After a few yards the wall angled back north, toward the fountain, and Day stopped at the corner where a massive lamppost squatted, joining the two ends of the wall. He had passed this lamppost before, he thought, but had never noticed how much bigger it was than the others that were dotted about the square. The lantern globe atop its pillar was dark. Day ran his hand over the smooth stone of its base. In the center of the structure was a door, two steps up from the flagstones beneath, and in the center of the door was a small, round knob. Now that he was looking directly at it, it was unmistakable, but he knew that the door went unnoticed by hundreds of passersby every day.

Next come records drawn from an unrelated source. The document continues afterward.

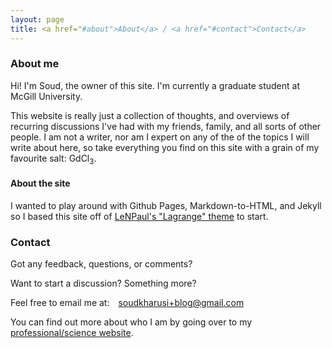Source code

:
 ```yaml
---
layout: page
title: <a href="#about">About</a> / <a href="#contact">Contact</a>
---
```


<h3 id="about">About me</h3>

Hi! I'm Soud, the owner of this site. I'm currently a graduate student at McGill University.

This website is really just a collection of thoughts, and overviews of recurring discussions I've had with my friends, family, and all sorts of other people. I am not a writer, nor am I expert on any of the of the topics I will write about here, so take everything you find on this site with a grain of my favourite salt: GdCl<sub>3</sub>.

#### About the site
I wanted to play around with Github Pages, Markdown-to-HTML, and Jekyll so I based this site off of <a href="https://github.com/LeNPaul/Lagrange" target="_blank">LeNPaul's "Lagrange" theme</a> to start. 


<h3 id="contact">Contact</h3>

Got any feedback, questions, or comments?

Want to start a discussion? Something more?

Feel free to email me at:&emsp;<a href="mailto:soudkharusi+blog@gmail.com">soudkharusi+blog@gmail.com</a>

You can find out more about who I am by going over to my <a href="https://www.physics.mcgill.ca/~soudal" target="_blank">professional/science website</a>.

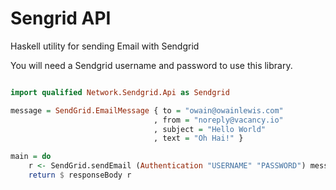  # Sengrid API

Haskell utility for sending Email with Sendgrid

You will need a Sendgrid username and password to use this library.

```haskell

import qualified Network.Sendgrid.Api as Sendgrid

message = SendGrid.EmailMessage { to = "owain@owainlewis.com"
                                , from = "noreply@vacancy.io"
                                , subject = "Hello World"
                                , text = "Oh Hai!" }

main = do
    r <- SendGrid.sendEmail (Authentication "USERNAME" "PASSWORD") message
    return $ responseBody r

```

Day turned the knob. Nothing. He stepped up to the windows set into the tiny door and cupped his hands on either side of his eyes. Peering in, he saw only darkness.

He turned and squinted into the mist. London seemed empty of any other human soul. He felt utterly alone, but the Ripper was out there somewhere in the grey city. Or perhaps the Ripper was dead and gone, having destroyed the confidence of the Yard and of the citizens who no longer trusted the Yard to protect them.